**WORK TO BE COMPLETED**:
Restate the lines word for word, from the first line of the records through the line containing "you grant a +2". Leave out the pictures and anything after that line.

**EXTRACTED ENTRIES**:
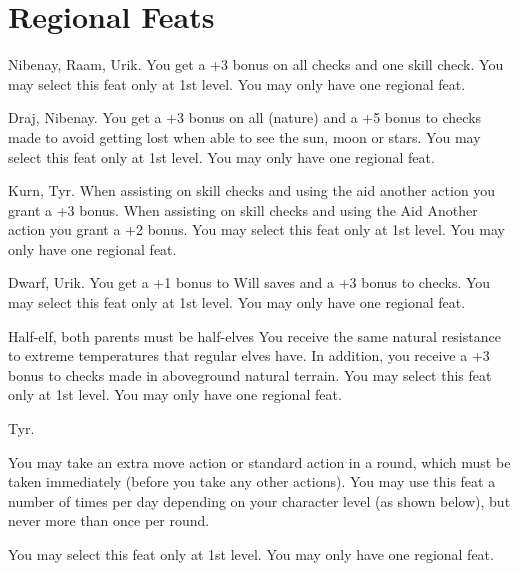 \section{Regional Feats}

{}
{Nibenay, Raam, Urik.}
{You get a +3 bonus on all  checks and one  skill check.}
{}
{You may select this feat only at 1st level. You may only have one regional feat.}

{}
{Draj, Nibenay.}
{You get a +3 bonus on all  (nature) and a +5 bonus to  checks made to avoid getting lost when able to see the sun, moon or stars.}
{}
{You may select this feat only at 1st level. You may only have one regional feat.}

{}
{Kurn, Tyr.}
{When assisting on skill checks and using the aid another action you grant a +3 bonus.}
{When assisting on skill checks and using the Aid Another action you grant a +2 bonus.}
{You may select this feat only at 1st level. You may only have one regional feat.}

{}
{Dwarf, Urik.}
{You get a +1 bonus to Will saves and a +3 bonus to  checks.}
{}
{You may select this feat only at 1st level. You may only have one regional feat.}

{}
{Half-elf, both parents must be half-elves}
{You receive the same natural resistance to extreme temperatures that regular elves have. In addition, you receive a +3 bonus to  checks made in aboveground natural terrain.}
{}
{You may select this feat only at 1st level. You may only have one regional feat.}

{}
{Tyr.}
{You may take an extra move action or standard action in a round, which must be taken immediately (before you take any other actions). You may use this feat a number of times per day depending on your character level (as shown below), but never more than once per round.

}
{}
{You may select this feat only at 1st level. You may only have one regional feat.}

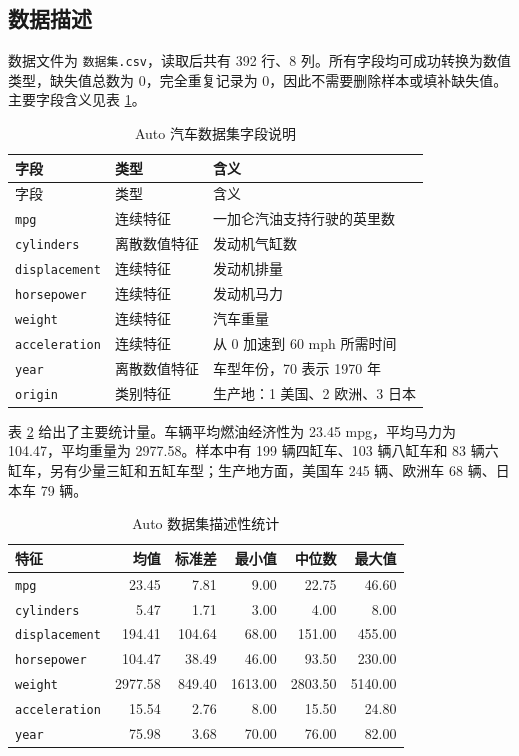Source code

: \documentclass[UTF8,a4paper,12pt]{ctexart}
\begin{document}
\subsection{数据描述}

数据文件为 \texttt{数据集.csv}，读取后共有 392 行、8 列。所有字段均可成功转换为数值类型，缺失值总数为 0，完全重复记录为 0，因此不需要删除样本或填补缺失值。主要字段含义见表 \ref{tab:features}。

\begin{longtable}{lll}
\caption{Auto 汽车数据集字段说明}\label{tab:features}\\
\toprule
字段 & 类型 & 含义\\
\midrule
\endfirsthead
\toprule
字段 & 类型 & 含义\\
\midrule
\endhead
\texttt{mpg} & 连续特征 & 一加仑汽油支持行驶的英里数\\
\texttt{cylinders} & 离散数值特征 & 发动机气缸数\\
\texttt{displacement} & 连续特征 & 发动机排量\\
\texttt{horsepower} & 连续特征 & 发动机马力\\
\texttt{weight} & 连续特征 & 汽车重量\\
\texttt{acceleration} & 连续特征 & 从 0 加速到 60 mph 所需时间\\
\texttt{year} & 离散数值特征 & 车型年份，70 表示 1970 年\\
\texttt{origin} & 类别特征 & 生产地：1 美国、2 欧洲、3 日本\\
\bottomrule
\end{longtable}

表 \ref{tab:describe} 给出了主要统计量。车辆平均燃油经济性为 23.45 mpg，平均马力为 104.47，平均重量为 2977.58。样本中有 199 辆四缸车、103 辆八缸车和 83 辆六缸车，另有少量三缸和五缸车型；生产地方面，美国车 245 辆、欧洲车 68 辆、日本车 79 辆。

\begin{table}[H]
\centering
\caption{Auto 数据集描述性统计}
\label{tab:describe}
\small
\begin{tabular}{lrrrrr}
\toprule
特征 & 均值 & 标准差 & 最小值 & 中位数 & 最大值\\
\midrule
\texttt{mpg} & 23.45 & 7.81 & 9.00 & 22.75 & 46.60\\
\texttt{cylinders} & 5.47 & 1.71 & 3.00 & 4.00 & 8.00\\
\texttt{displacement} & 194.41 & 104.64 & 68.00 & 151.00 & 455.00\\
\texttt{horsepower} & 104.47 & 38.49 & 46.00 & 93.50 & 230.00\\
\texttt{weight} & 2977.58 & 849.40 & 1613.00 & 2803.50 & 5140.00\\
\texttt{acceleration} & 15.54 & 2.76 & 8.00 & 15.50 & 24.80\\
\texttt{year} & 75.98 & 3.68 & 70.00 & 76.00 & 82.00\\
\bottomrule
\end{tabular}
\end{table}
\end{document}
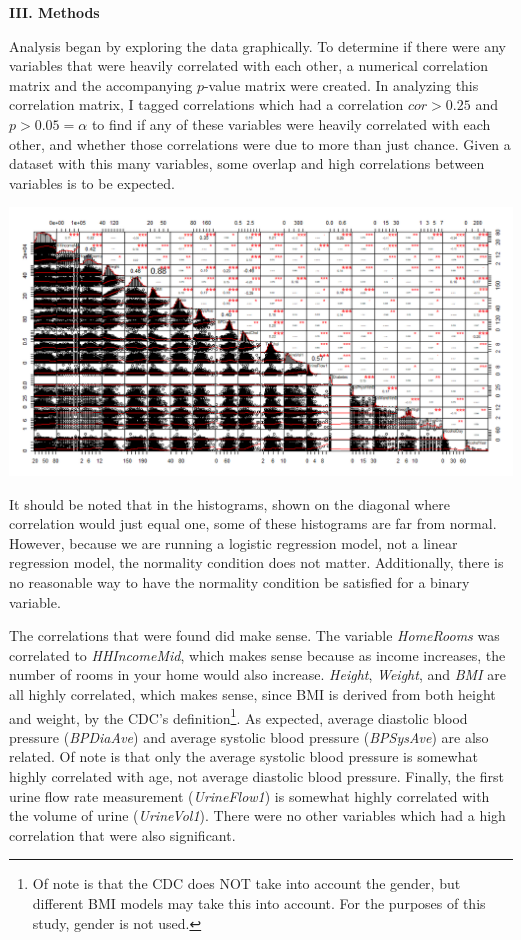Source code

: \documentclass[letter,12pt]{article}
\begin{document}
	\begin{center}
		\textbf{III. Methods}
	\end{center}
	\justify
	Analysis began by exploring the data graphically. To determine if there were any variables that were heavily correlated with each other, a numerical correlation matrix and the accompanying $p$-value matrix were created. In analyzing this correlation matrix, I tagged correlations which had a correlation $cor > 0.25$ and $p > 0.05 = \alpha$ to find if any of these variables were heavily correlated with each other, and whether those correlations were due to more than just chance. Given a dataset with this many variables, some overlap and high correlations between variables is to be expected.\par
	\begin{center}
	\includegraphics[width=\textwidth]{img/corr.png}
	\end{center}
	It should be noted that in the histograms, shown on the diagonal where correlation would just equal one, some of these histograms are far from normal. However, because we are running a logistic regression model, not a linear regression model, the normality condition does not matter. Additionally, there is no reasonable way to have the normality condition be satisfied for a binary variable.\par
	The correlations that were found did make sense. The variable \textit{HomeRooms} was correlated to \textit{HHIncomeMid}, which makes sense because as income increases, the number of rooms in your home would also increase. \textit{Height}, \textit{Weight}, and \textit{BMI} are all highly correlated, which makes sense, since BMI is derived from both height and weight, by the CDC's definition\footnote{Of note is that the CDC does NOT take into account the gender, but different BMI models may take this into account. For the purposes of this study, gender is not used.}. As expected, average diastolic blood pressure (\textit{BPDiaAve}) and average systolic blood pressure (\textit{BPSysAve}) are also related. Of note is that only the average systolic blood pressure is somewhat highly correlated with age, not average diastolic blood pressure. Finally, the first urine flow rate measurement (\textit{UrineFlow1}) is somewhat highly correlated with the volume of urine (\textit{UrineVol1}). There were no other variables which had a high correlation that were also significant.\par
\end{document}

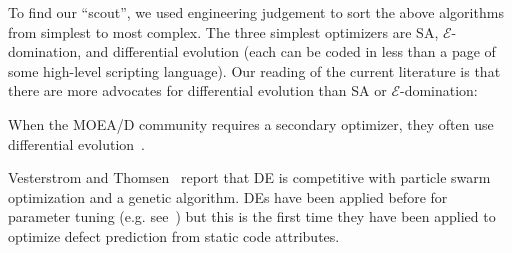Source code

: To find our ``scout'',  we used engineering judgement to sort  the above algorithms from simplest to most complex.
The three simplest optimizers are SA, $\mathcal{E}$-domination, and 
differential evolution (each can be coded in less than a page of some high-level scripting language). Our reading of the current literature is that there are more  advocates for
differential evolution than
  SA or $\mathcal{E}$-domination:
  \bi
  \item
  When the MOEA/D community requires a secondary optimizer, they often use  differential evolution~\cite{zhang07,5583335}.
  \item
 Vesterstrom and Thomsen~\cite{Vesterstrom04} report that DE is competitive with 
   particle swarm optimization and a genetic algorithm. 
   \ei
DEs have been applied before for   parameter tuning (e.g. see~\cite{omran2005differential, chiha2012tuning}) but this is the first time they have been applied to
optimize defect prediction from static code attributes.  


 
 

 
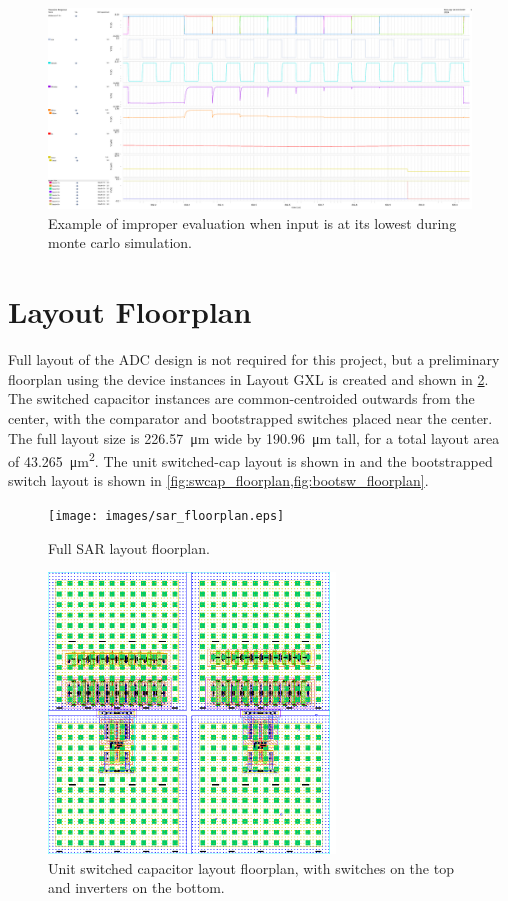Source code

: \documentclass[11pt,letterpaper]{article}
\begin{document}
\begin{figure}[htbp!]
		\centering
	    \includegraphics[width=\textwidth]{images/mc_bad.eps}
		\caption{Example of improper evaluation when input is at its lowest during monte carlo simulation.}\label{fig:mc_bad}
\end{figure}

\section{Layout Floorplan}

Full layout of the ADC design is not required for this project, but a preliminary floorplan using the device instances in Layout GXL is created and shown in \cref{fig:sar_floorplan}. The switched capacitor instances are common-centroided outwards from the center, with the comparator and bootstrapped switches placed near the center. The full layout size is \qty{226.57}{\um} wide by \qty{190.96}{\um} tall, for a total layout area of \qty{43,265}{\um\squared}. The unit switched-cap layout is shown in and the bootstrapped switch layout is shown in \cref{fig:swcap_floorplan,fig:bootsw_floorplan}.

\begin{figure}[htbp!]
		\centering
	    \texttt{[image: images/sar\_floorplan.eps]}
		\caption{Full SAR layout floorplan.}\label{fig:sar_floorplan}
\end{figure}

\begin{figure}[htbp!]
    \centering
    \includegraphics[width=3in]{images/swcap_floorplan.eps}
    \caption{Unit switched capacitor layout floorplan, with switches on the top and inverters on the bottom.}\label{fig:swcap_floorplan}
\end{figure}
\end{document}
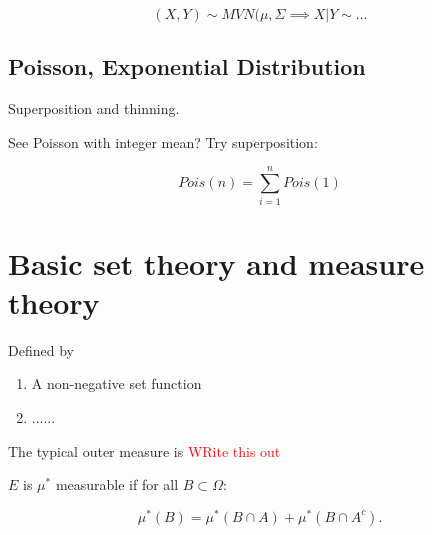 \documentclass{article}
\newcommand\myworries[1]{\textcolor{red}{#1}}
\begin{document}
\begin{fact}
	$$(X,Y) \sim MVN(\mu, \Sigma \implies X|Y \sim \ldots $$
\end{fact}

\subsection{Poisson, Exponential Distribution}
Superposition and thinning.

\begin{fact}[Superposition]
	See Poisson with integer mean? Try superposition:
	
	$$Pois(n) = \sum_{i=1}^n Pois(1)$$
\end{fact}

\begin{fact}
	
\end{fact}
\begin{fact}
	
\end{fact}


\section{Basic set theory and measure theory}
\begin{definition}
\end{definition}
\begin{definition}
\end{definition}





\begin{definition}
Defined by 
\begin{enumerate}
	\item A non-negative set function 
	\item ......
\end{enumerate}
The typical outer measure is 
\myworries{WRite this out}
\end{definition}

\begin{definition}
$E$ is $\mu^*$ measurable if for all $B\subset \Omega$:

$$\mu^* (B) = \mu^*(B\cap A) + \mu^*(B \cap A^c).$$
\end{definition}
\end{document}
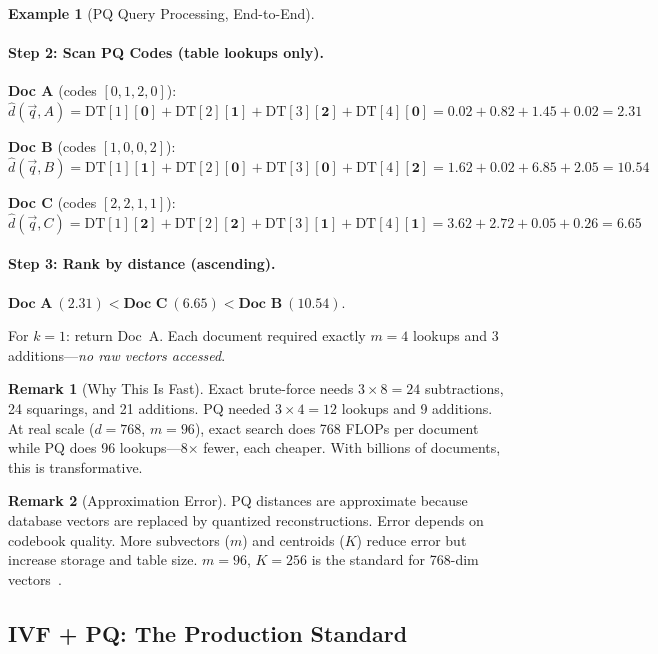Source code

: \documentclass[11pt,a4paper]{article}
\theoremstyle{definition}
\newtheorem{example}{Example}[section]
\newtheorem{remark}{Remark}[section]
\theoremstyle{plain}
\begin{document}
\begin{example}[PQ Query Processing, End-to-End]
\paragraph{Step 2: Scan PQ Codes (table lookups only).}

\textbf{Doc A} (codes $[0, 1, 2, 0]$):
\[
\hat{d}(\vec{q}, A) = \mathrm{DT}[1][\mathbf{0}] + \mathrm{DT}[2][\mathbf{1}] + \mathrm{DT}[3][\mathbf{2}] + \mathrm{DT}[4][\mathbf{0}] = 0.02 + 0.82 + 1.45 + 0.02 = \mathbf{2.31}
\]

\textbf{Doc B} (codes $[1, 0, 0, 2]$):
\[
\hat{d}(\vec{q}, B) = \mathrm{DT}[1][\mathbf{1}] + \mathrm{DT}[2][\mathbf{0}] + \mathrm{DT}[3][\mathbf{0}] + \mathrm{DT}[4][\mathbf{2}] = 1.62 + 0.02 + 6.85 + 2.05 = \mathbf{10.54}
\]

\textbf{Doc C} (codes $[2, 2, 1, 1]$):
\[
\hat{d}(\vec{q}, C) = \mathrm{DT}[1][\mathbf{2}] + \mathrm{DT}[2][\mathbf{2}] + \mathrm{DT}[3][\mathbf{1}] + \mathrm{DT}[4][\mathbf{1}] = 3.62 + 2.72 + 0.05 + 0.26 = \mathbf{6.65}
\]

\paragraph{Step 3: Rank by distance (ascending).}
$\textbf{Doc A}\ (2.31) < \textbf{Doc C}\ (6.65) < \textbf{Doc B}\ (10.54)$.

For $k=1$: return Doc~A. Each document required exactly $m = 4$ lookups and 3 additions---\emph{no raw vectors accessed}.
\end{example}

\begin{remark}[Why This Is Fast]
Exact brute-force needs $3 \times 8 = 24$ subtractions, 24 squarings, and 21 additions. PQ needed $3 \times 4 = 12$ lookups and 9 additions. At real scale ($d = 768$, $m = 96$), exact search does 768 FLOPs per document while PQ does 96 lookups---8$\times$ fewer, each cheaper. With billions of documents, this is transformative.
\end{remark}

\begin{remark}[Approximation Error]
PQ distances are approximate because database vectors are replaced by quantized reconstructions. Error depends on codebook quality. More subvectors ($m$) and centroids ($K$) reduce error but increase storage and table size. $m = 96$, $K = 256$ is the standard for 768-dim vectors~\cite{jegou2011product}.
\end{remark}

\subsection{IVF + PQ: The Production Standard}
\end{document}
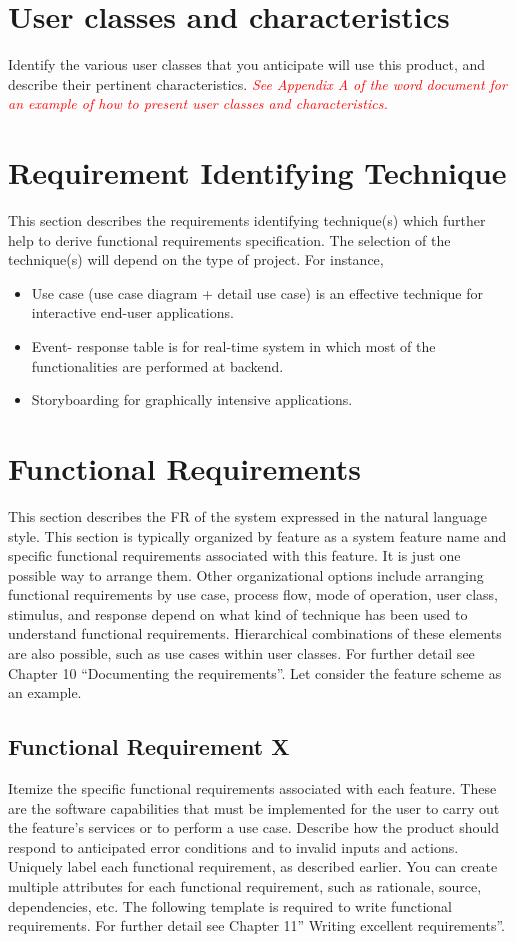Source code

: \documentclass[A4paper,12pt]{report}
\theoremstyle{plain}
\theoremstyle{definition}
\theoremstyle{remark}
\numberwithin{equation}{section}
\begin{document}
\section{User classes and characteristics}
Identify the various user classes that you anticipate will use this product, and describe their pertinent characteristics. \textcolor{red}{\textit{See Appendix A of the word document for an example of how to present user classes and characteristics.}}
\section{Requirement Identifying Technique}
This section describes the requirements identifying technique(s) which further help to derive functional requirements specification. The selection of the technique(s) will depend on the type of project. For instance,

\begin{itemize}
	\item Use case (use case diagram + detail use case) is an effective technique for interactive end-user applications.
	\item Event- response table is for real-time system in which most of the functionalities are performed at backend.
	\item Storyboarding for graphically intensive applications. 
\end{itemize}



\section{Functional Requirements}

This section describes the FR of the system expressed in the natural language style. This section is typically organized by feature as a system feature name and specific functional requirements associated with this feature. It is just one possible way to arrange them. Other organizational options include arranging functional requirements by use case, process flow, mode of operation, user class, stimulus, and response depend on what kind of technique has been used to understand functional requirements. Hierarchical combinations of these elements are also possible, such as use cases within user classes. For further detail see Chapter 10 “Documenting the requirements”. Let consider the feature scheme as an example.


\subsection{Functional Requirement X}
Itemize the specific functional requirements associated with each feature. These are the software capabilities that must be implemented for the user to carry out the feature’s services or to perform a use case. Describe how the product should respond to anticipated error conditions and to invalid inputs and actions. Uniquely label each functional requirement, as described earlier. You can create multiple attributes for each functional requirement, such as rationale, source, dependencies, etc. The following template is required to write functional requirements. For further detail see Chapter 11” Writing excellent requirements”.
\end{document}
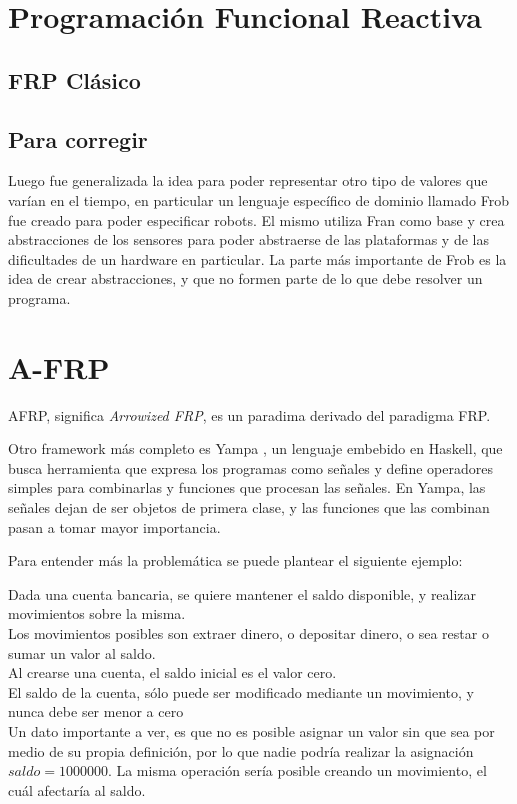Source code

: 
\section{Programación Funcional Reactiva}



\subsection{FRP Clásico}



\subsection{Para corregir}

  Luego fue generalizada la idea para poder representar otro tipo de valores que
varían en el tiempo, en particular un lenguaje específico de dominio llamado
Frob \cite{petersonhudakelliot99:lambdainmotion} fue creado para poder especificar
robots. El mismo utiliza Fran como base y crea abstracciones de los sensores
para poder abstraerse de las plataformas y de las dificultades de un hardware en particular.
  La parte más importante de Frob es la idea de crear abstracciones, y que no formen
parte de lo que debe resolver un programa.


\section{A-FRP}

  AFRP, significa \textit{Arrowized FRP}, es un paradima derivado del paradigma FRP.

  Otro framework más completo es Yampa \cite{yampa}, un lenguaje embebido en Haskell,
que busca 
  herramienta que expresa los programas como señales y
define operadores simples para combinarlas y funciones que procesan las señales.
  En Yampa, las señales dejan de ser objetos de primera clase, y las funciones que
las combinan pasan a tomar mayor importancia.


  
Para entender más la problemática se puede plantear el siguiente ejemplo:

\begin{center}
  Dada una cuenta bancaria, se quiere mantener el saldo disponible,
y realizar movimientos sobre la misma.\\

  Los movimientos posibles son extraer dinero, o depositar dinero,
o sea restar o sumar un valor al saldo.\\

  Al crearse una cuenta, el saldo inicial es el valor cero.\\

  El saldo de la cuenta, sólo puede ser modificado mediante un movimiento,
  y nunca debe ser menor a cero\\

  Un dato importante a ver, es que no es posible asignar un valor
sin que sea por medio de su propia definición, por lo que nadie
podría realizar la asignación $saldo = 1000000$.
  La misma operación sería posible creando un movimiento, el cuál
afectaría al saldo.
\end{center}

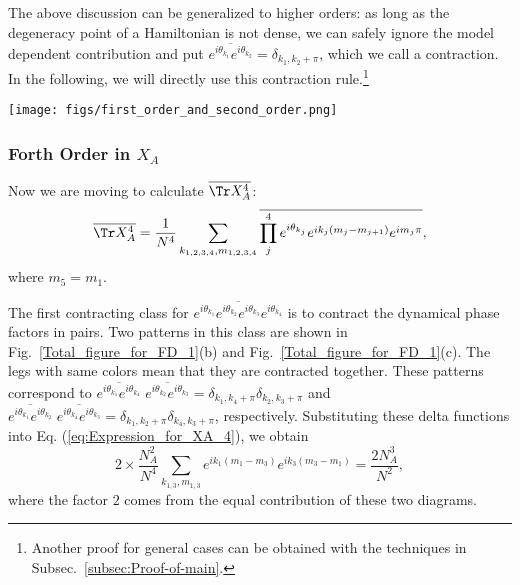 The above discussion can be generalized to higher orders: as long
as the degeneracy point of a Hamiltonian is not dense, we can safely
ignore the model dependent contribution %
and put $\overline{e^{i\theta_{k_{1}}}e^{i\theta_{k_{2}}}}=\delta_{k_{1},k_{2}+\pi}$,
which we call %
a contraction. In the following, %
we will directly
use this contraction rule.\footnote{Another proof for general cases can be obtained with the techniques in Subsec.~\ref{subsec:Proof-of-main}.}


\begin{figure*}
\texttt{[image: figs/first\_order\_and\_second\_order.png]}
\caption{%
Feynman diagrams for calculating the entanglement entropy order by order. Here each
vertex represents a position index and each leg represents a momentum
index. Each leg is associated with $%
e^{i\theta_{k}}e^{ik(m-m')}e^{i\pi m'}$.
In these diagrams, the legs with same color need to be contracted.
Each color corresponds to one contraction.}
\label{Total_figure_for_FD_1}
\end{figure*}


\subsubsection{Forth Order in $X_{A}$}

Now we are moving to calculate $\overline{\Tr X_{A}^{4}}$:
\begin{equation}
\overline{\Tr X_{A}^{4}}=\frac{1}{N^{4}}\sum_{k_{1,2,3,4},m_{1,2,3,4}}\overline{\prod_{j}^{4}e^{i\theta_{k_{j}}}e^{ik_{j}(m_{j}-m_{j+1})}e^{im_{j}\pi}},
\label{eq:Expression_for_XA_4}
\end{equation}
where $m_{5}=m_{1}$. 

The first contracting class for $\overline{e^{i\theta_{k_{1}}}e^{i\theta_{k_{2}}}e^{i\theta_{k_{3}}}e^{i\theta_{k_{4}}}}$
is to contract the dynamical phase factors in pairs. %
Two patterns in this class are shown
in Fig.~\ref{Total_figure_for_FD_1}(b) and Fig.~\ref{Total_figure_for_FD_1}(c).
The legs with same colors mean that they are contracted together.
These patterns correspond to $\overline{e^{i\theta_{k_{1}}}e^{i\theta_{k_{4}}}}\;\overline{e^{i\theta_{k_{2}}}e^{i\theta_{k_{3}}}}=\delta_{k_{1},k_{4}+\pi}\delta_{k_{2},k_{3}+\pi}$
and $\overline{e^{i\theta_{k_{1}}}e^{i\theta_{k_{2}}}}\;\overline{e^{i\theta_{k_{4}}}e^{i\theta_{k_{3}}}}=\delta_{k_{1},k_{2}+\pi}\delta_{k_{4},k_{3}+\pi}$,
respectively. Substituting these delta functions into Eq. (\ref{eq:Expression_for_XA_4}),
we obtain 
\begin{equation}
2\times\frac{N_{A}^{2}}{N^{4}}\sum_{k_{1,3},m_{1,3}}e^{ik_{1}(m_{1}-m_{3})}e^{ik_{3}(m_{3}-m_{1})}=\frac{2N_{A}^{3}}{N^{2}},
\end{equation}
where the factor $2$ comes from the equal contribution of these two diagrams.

**ANSWER BELOW**:
 \section{Regional Feats}

{}
{Nibenay, Raam, Urik.}
{You get a +3 bonus on all  checks and one  skill check.}
{}
{You may select this feat only at 1st level. You may only have one regional feat.}

{}
{Draj, Nibenay.}
{You get a +3 bonus on all  (nature) and a +5 bonus to  checks made to avoid getting lost when able to see the sun, moon or stars.}
{}
{You may select this feat only at 1st level. You may only have one regional feat.}

{}
{Kurn, Tyr.}
{When assisting on skill checks and using the aid another action you grant a +3 bonus.}
{When assisting on skill checks and using the Aid Another action you grant a +2 bonus.}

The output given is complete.